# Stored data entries
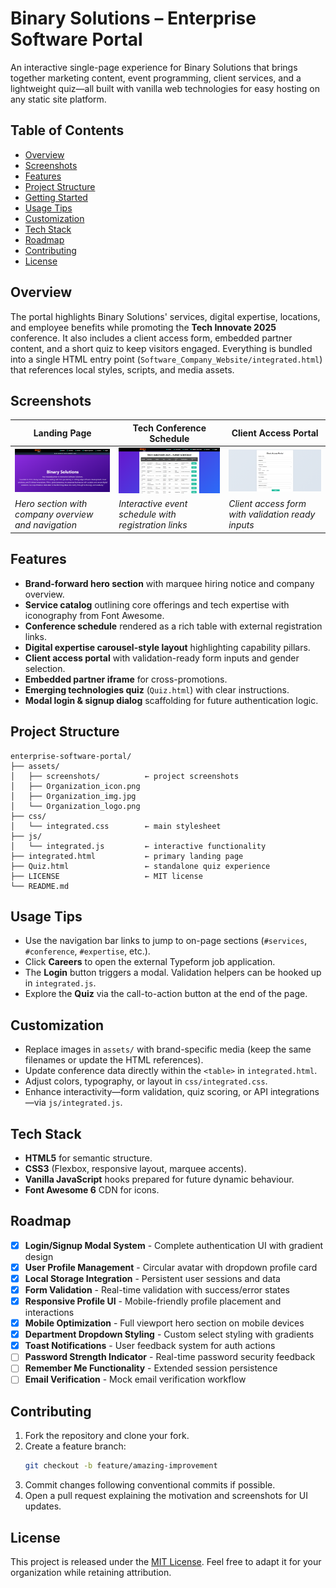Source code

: # Binary Solutions – Enterprise Software Portal

An interactive single-page experience for Binary Solutions that brings together marketing content, event programming, client services, and a lightweight quiz—all built with vanilla web technologies for easy hosting on any static site platform.

## Table of Contents
- [Overview](#overview)
- [Screenshots](#screenshots)
- [Features](#features)
- [Project Structure](#project-structure)
- [Getting Started](#getting-started)
- [Usage Tips](#usage-tips)
- [Customization](#customization)
- [Tech Stack](#tech-stack)
- [Roadmap](#roadmap)
- [Contributing](#contributing)
- [License](#license)

## Overview
The portal highlights Binary Solutions' services, digital expertise, locations, and employee benefits while promoting the **Tech Innovate 2025** conference. It also includes a client access form, embedded partner content, and a short quiz to keep visitors engaged. Everything is bundled into a single HTML entry point (`Software_Company_Website/integrated.html`) that references local styles, scripts, and media assets.

## Screenshots
| Landing Page | Tech Conference Schedule | Client Access Portal |
| --- | --- | --- |
| ![Landing Page](assets/screenshots/hero.png) | ![Conference Schedule](assets/screenshots/schedule.png) | ![Client Portal](assets/screenshots/portal.png) |
| _Hero section with company overview and navigation_ | _Interactive event schedule with registration links_ | _Client access form with validation ready inputs_ |

## Features
- **Brand-forward hero section** with marquee hiring notice and company overview.
- **Service catalog** outlining core offerings and tech expertise with iconography from Font Awesome.
- **Conference schedule** rendered as a rich table with external registration links.
- **Digital expertise carousel-style layout** highlighting capability pillars.
- **Client access portal** with validation-ready form inputs and gender selection.
- **Embedded partner iframe** for cross-promotions.
- **Emerging technologies quiz** (`Quiz.html`) with clear instructions.
- **Modal login & signup dialog** scaffolding for future authentication logic.

## Project Structure
```
enterprise-software-portal/
├── assets/
│   ├── screenshots/          ← project screenshots
│   ├── Organization_icon.png
│   ├── Organization_img.jpg
│   └── Organization_logo.png
├── css/
│   └── integrated.css        ← main stylesheet
├── js/  
│   └── integrated.js         ← interactive functionality
├── integrated.html           ← primary landing page
├── Quiz.html                 ← standalone quiz experience
├── LICENSE                   ← MIT license
└── README.md        
```
## Usage Tips
- Use the navigation bar links to jump to on-page sections (`#services`, `#conference`, `#expertise`, etc.).
- Click **Careers** to open the external Typeform job application.
- The **Login** button triggers a modal. Validation helpers can be hooked up in `integrated.js`.
- Explore the **Quiz** via the call-to-action button at the end of the page.

## Customization
- Replace images in `assets/` with brand-specific media (keep the same filenames or update the HTML references).
- Update conference data directly within the `<table>` in `integrated.html`.
- Adjust colors, typography, or layout in `css/integrated.css`.
- Enhance interactivity—form validation, quiz scoring, or API integrations—via `js/integrated.js`.

## Tech Stack
- **HTML5** for semantic structure.
- **CSS3** (Flexbox, responsive layout, marquee accents).
- **Vanilla JavaScript** hooks prepared for future dynamic behaviour.
- **Font Awesome 6** CDN for icons.

## Roadmap

- [x] **Login/Signup Modal System** - Complete authentication UI with gradient design
- [x] **User Profile Management** - Circular avatar with dropdown profile card
- [x] **Local Storage Integration** - Persistent user sessions and data
- [x] **Form Validation** - Real-time validation with success/error states
- [x] **Responsive Profile UI** - Mobile-friendly profile placement and interactions
- [x] **Mobile Optimization** - Full viewport hero section on mobile devices
- [x] **Department Dropdown Styling** - Custom select styling with gradients
- [x] **Toast Notifications** - User feedback system for auth actions
- [ ] **Password Strength Indicator** - Real-time password security feedback
- [ ] **Remember Me Functionality** - Extended session persistence
- [ ] **Email Verification** - Mock email verification workflow

## Contributing
1. Fork the repository and clone your fork.
2. Create a feature branch:
   ```bash
   git checkout -b feature/amazing-improvement
   ```
3. Commit changes following conventional commits if possible.
4. Open a pull request explaining the motivation and screenshots for UI updates.

## License
This project is released under the [MIT License](LICENSE). Feel free to adapt it for your organization while retaining attribution.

# Work task
Transcribe the records above from the line holding "- [x] **Mobile" down to the line holding "- [x] **Toast", inclusive, without adding anything.

# Output of the exercise
- [x] **Mobile Optimization** - Full viewport hero section on mobile devices
- [x] **Department Dropdown Styling** - Custom select styling with gradients
- [x] **Toast Notifications** - User feedback system for auth actions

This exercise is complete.